Nel 2008, dopo soli tre anni dalla sua
approvazione, il BiDil, il primo farmaco anti-ipertensivo la cui
efficacia è stata dimostrata solo all'interno della popolazione
afroamericana, è stato dichiarato fuori commercio dalla Nitromed, la
casa farmaceutica che l'aveva prodotto. Quando nel 2005 la Food and Drug
Administration (l'ente statunitense che si occupa della
regolamentazione dei prodotti alimentari e farmaceutici) aveva
approvato il BiDil, la comunità scientifica si era divisa tra
scettici ed entusiasti. Non c'è niente che faccia storcere il naso a
scienziati e non come il concetto di razza nella nostra specie.

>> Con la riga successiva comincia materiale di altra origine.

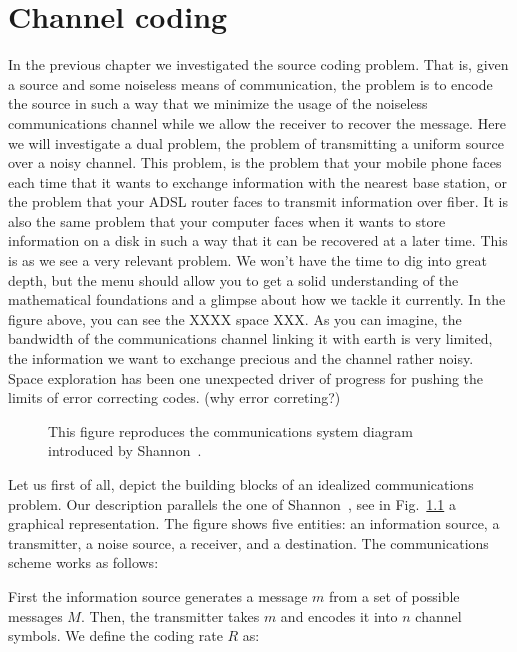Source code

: \usechapterimagetrue
{} %
\chapter{Channel coding}
\usechapterimagefalse

In the previous chapter we investigated the source coding problem. That is, given a source and some noiseless means of communication, the problem is to encode the source in such a way that we minimize the usage of the noiseless communications channel while we allow the receiver to recover the message. Here we will investigate a dual problem, the problem of transmitting a uniform source over a noisy channel. This problem, is the problem that your mobile phone faces each time that it wants to exchange information with the nearest base station, or the problem that your ADSL router faces to transmit information over fiber. It is also the same problem that your computer faces when it wants to store information on a disk in such a way that it can be recovered at a later time. This is as we see a very relevant problem. We won't have the time to dig into great depth, but the menu should allow you to get a solid understanding of the mathematical foundations and a glimpse about how we tackle it currently. In the figure above, you can see the XXXX space XXX. As you can imagine, the bandwidth of the communications channel linking it with earth is very limited, the information we want to exchange precious and the channel rather noisy. Space exploration has been one unexpected driver of progress for pushing the limits of error correcting codes. (why error correting?)
\begin{figure}[h!]
\begin{center}
\def\svgwidth{\columnwidth} 

\end{center}
\caption[Communications system diagram.]{This figure reproduces the communications system diagram introduced by Shannon~\cite{Shannon_48}.}
\label{fig:shannoncom}
\end{figure}
Let us first of all, depict the building blocks of an idealized communications problem. Our description parallels the one of Shannon~\cite{Shannon_48}, see in Fig.~\ref{fig:shannoncom} a graphical representation. The figure shows five entities: an information source, a transmitter, a noise source, a receiver, and a destination. The communications scheme works as follows: 

First the information source generates a message $m$ from a set of possible messages $M$. Then, the transmitter takes $m$ and encodes it into $n$ channel symbols. We define the coding rate $R$ as:

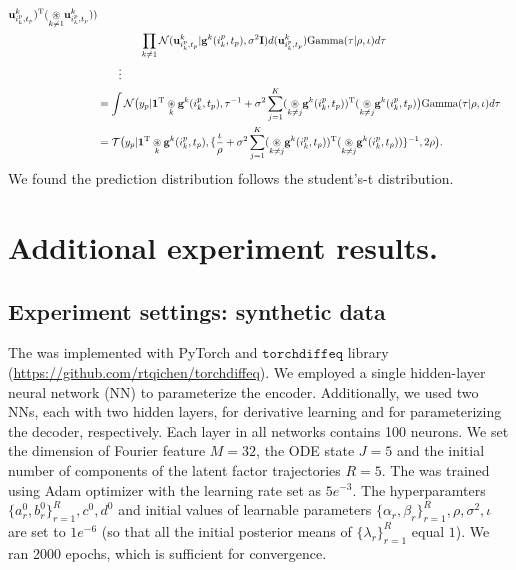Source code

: \begin{equation}
\begin{split}
 \mathbf{u}^{k}_{i_k^p, t_p})^{\mathrm{T}}(\underset{k\ne 1}{\circledast} 
 \mathbf{u}^{k}_{i_k^p, t_p}) )\\& \qquad \qquad\prod_{k\ne 1} \mathcal{N}(\mathbf{u}^{k}_{i_k^p, t_p}|\mathbf{g}^k(i_k^p, t_p),\sigma^2\mathbf{I})d(\mathbf{u}^{k}_{i_k^p, t_p}) \text{Gamma}(\tau|\rho, \iota)d\tau\\
 &\qquad \vdots \\
 &=\int \mathcal{N}\big(y_p|\boldsymbol{1}^{\mathrm{T}}\underset{k}{\circledast} 
 \mathbf{g}^k(i_k^p, t_p), \tau^{-1}+ \sigma^2\sum_{j=1}^K(\underset{k\ne j}{\circledast} 
 \mathbf{g}^k(i_k^p, t_p))^{\mathrm{T}}(\underset{k\ne j}{\circledast} 
 \mathbf{g}^k(i_k^p, t_p)\big) \text{Gamma}(\tau|\rho, \iota)d\tau \\
 &= \mathcal{T}\big(y_p|\boldsymbol{1}^{\mathrm{T}}\underset{k}{\circledast} 
 \mathbf{g}^k(i_k^p, t_p),  \{\frac{\iota}{\rho}+\sigma^2\sum_{j=1}^K(\underset{k\ne j}{\circledast} 
 \mathbf{g}^k(i_k^p, t_p))^{\mathrm{T}}(\underset{k\ne j}{\circledast} 
 \mathbf{g}^k(i_k^p, t_p))\}^{-1}, 2\rho\big).
    \end{split}
\end{equation}
We found the prediction distribution follows the student's-t distribution.




\newpage
\section{Additional experiment results.}
\subsection{Experiment settings: synthetic data}
\label{ap:setting1}
The \MODEL  was implemented with PyTorch \cite{paszke2019pytorch} and $\texttt{torchdiffeq}$ library (\url{https://github.com/rtqichen/torchdiffeq}). We employed a single hidden-layer neural network (NN) to parameterize the encoder. Additionally, we used two  NNs, each with two hidden layers, for derivative learning and for parameterizing the decoder, respectively. Each layer in all networks contains 100 neurons.
  We set the dimension of Fourier feature $M=32$, the  ODE state $J=5$ and the initial number of components  of the latent factor trajectories $R=5$.  The \MODEL  was trained  using Adam \cite{kingma2014adam} optimizer with the learning rate set as $5e^{-3}$. The hyperparamters $\{a_r^0, b_r^0\}_{r=1}^{R},c^0, d^0$ and initial values of learnable parameters $\{\alpha_r, \beta_r\}_{r=1}^{R},\rho, \sigma^2,  \iota$ are  set to $1e^{-6}$ (so that all the initial posterior means of $\{\lambda_r\}_{r=1}^{R}$ equal $1$). We ran 2000 epochs, which is sufficient for convergence.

Non
c'è da stupirsi, quindi, se l'arrivo sul mercato del primo farmaco
definito "etnico-selettivo" abbia sollevato perplessità
scientifiche e socioculturali. La cartina tornasole è stata il basso
indice di vendita del BiDil che alla fine ha costretto la Nitromed a
sospenderne il commercio. Oggi la Nitromed è stata acquisita dalla
Deerfield e la vendita del BiDil è ripresa, seppure con bassi
guadagni. Un farmaco sul cui bugiardino compaia
la parola razza provoca necessariamente qualche resistenza e il
BiDil, infatti, non è stato visto di buon occhio né dai medici né
dai pazienti. Il contraccolpo si è fatto sentire
anche nel copione di un noto serial americano. Il medico più cinico
di tutti i tempi, Dr. House, si è trovato infatti a fare i conti con
un paziente afroamericano cardiopatico che ha rifiutato di prendere
il farmaco più adatto a lui definendolo "un farmaco razzista".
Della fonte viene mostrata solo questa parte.